I'm watching the news on my tablet and see a commercial for some pick-up truck that talks about jobs that will become available to truck-owners "once this Occupy movement is over."  

Did I hear that right?  First off, the Occupy movement doesn't seem very strong right now, so it doesn't make much sense to allude to it in the way this commercial has.  There was basically footage of a messy city street following an Occupy rally, and I guess that pick-up truck drivers were hired to clean up the mess left behind by the slovenly Occupiers.  

I suppose it makes some sense for wealthy corporations to slander the movement; I'm just surprised that "Occupy" is currently deemed enough of a threat to warrant attack-advertizements.

I'm crossing a street and see Gabby standing at the corner I'm approaching.  "How do you like this News coverage?" I ask her.  We exchange cynical remarks.

I'm distracted by something that is rolling down the sidewalk, carried by a wind current.  Whatever it is comes to rest on the concrete lid of a water-meter along the sidewalk.  At first I think it's a softball-sized rubber ball, but once it comes to rest it appears to be a balled-up dress shirt.
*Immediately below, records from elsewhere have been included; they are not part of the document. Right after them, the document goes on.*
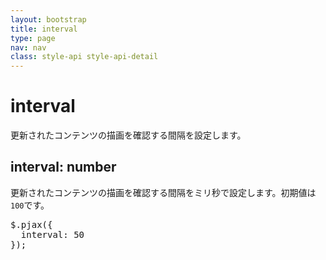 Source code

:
 ```yaml
---
layout: bootstrap
title: interval
type: page
nav: nav
class: style-api style-api-detail
---
```


# interval
更新されたコンテンツの描画を確認する間隔を設定します。

## interval: number
更新されたコンテンツの描画を確認する間隔をミリ秒で設定します。初期値は`100`です。

<pre class="sh brush: js;">
$.pjax({
  interval: 50
});
</pre>
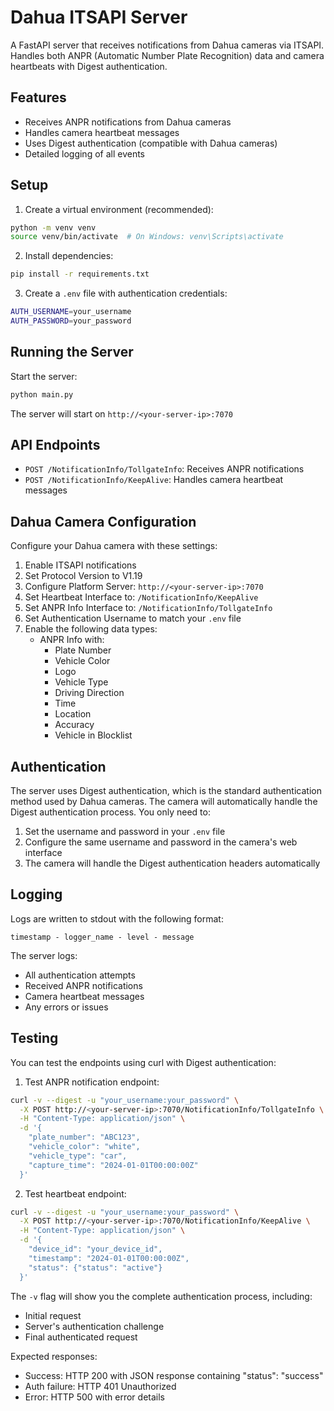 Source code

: # Dahua ITSAPI Server

A FastAPI server that receives notifications from Dahua cameras via ITSAPI. Handles both ANPR (Automatic Number Plate Recognition) data and camera heartbeats with Digest authentication.

## Features

- Receives ANPR notifications from Dahua cameras
- Handles camera heartbeat messages
- Uses Digest authentication (compatible with Dahua cameras)
- Detailed logging of all events

## Setup

1. Create a virtual environment (recommended):
```bash
python -m venv venv
source venv/bin/activate  # On Windows: venv\Scripts\activate
```

2. Install dependencies:
```bash
pip install -r requirements.txt
```

3. Create a `.env` file with authentication credentials:
```bash
AUTH_USERNAME=your_username
AUTH_PASSWORD=your_password
```

## Running the Server

Start the server:
```bash
python main.py
```

The server will start on `http://<your-server-ip>:7070`

## API Endpoints

- `POST /NotificationInfo/TollgateInfo`: Receives ANPR notifications
- `POST /NotificationInfo/KeepAlive`: Handles camera heartbeat messages

## Dahua Camera Configuration

Configure your Dahua camera with these settings:

1. Enable ITSAPI notifications
2. Set Protocol Version to V1.19
3. Configure Platform Server: `http://<your-server-ip>:7070`
4. Set Heartbeat Interface to: `/NotificationInfo/KeepAlive`
5. Set ANPR Info Interface to: `/NotificationInfo/TollgateInfo`
6. Set Authentication Username to match your `.env` file
7. Enable the following data types:
   - ANPR Info with:
     - Plate Number
     - Vehicle Color
     - Logo
     - Vehicle Type
     - Driving Direction
     - Time
     - Location
     - Accuracy
     - Vehicle in Blocklist

## Authentication

The server uses Digest authentication, which is the standard authentication method used by Dahua cameras. The camera will automatically handle the Digest authentication process. You only need to:

1. Set the username and password in your `.env` file
2. Configure the same username and password in the camera's web interface
3. The camera will handle the Digest authentication headers automatically

## Logging

Logs are written to stdout with the following format:
```
timestamp - logger_name - level - message
```

The server logs:
- All authentication attempts
- Received ANPR notifications
- Camera heartbeat messages
- Any errors or issues

## Testing

You can test the endpoints using curl with Digest authentication:

1. Test ANPR notification endpoint:
```bash
curl -v --digest -u "your_username:your_password" \
  -X POST http://<your-server-ip>:7070/NotificationInfo/TollgateInfo \
  -H "Content-Type: application/json" \
  -d '{
    "plate_number": "ABC123",
    "vehicle_color": "white",
    "vehicle_type": "car",
    "capture_time": "2024-01-01T00:00:00Z"
  }'
```

2. Test heartbeat endpoint:
```bash
curl -v --digest -u "your_username:your_password" \
  -X POST http://<your-server-ip>:7070/NotificationInfo/KeepAlive \
  -H "Content-Type: application/json" \
  -d '{
    "device_id": "your_device_id",
    "timestamp": "2024-01-01T00:00:00Z",
    "status": {"status": "active"}
  }'
```

The `-v` flag will show you the complete authentication process, including:
- Initial request
- Server's authentication challenge
- Final authenticated request

Expected responses:
- Success: HTTP 200 with JSON response containing "status": "success"
- Auth failure: HTTP 401 Unauthorized
- Error: HTTP 500 with error details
I ask Gabby how she's doing, and she casually says "Pretty good... other than my friend being murdered last night."

What?!?!

Apparently, this really did happen; although few details are known at this point.  I think that the murdered girl may have been in a dream that I had last night.  I'll have to check my journal.  Since Barnaby is at his Mom's house in Southern California, I may ask him to call Gabby in case she needs someone to hang out with and talk.



SDJ:8 - (April 8th)



4/8 -

Gianni is taking a shower, and Velvet is with him.  Brawley is in there alternately.  The cat starts as Velvet, becomes Brawley, and finally turns into some random cat.

A beer bottle shatters!  Now Gianni and the cats are gone and I just see the keys of a piano.  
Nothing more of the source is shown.